Why monads?

You probably have already read things like “Async computations form a Monad” or something like that. Did you ever ask yourself why would they? Here are the answers for you.

Have you ever seen that kind of device in some chemical and physics labs – a glass wall, with two holes in it which have a pair of thick gloves attached to them, to reach inside? A person put his hands into these gloves and reach into a contained and sealed compartment (environment) and is able to perform some tasks, like moving and filling things inside.

This is essentially how return and map work – by defining and then using only them we establish an impenetrable abstraction barrier - similar, at least in principle, to that “glass wall with gloves”.

At the more concrete level of semantics of programming languages,, return “lifts” (transforms) values and map “lifts” ordinary functions (on values) into a given “context” (container). Partially applied map yields a function on whole containers, preserving the structure (whatever it may bee).

With map we sort of could reach into that “container” without breaking an abstraction barrier – only map “knows” the implementation details of a container. In modern programming languages we define a map (and flatMap) as methods of a class or parts of an Abstract Data Type.

More importantly, since map returns a “whole” of the same kind, calls to map can be chained (composed using nesting), just like any other function composition.

There is a “law”, which states that instead of composing maps, we can equivalently compose functions (on elements) to get the same effect. \[map(g . f) = map g . map f\]

So, in terms of a programming language semantics, we have a proper ADT of higher-order functions. Even further, we generalize even further, to a type-class or a trait.

What we actually do wearing these “gloves”? We compose functions (operators) which are “out there”, behind the abstraction barrier. So they better form Monoids.

For that we need a composition DSL. The ordinary (.) – a DSL of just one function which is defined by nesting – would not work with abstraction barriers. Something that uses map and return would.

The DSL, which is also a proper ADT (or even a trait or a type-class) has to define composition using nesting. Nesting of functions is the main principle (it establishes a particular order of evaluation).

The Lambda Calculus demonstrated that bindings, functions and function composition are enough for everything, so such DSLs shall be good-enough too.

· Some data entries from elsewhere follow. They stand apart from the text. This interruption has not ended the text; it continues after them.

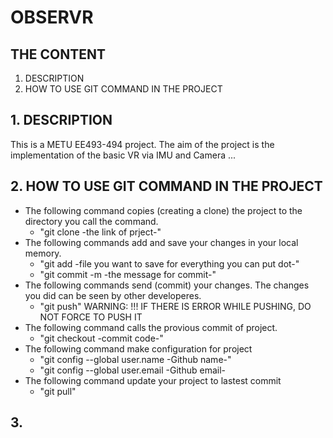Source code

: # OBSERVR

## THE CONTENT
1. DESCRIPTION
2. HOW TO USE GIT COMMAND IN THE PROJECT 

## 1. DESCRIPTION
This is a METU EE493-494 project. The aim of the project is the implementation of the basic VR via IMU and Camera ...

## 2. HOW TO USE GIT COMMAND IN THE PROJECT
-   The following command copies (creating a clone) the project to the directory you call the command.
    *   "git clone -the link of prject-" 
-   The following commands add and save your changes in your local memory.
    *   "git add -file you want to save for everything you can put dot-"
    *   "git commit -m -the message for commit-"
-   The following commands send (commit) your changes. The changes you did can be seen by other developeres.
    *   "git push"      WARNING: !!! IF THERE IS ERROR WHILE PUSHING, DO NOT FORCE TO PUSH IT
-   The following command calls the provious commit of project.
    *   "git checkout -commit code-" 
-   The following command make configuration for project
    *   "git config --global user.name -Github name-"
    *   "git config --global user.email -Github email-
-   The following command update your project to lastest commit
     * "git pull"
## 3.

Notice that, just like it is with pure functional languages (which technically are system of logic) we describe computations declaratively – what shall be done eventually, by some runtime system. We never “see” or scrutinize any actual value, we only declare - when this pattern matches, do this, if that matches, do that, call this pure function and then call that one.

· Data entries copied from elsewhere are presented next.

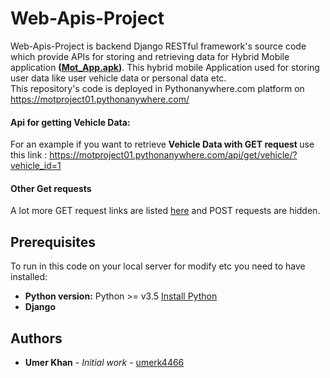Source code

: # Web-Apis-Project
Web-Apis-Project is backend Django RESTful framework's source code which provide APIs for storing and retrieving data for Hybrid Mobile application <strong>([Mot_App.apk](https://github.com/umerk4466/Android-Mot-App))</strong>. This hybrid mobile Application used for storing user data like user vehicle data or personal data etc.
<br>This repository's code is deployed in Pythonanywhere.com platform on https://motproject01.pythonanywhere.com/
#### Api for getting Vehicle Data:
For an example if you want to retrieve <strong>Vehicle Data with GET request  </strong> use this link : https://motproject01.pythonanywhere.com/api/get/vehicle/?vehicle_id=1
#### Other Get requests
A lot more GET request links are listed [here](https://motproject01.pythonanywhere.com/) and POST requests are hidden.

## Prerequisites
To run in this code on your local server for modify etc you need to have installed:
* **Python version:** Python >= v3.5 [Install Python](https://www.python.org/downloads/)
* **Django**

## Authors

* **Umer Khan** - *Initial work* - [umerk4466](https://github.com/umerk4466)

This is exactly how we describe what has to be done behind that abstraction barrier – we map this function, and then map that one, and in general, describe what has to be done there, behind the barrier.

Ok, enough metaphors, lets see how.

Some notions from mathematical theories

Ordinary functions (which can be thought off as a particular kinds of relations) can be viewed as a “table” (a set of ordered pairs).

The Categorical view is that there is an “arrow” between any two elements (of each pair). Such arrow is a separate conceptual entity.

All the arrows together are called a “family” (not a set). There are these diagrams of two bubbles with dots and a bunch arrows between them, you know. This is exactly how it is.

These abstract notions allow us to talk about both individual arrows and “the whole” (family). So, they say things like some “objects” \(x\) and \(y\) and an “arrow” \(f : x -> y\) between them.

Then some abstractions can be defined in terms of individual arrows and their additional required properties.

\[\exist unit_{x} : x \rightarrow M x, \forall x | map f . unit_{x} = unit_{y} . f, \forall x, y, f : x -> y\]

So in this view, a unit is a family of individual arrows from \(x\) to some \(M x\), all of them, and join is a bunch of arrows from \(M(M x)\) to \(M x\) (but not back to \(x\)), unit is not a bijection, we just can’t.

The fundamental “law” is of map and unit, while join is just a hack.

Both unit and map form an abstraction boundary, even in mathematical view, an abstract cell-membrane, so to speak.

This is universally an one-way transformation. Once values “went through the membrane”, crossed the abstraction boundary (being “lifted”, or transformed) there is no way back.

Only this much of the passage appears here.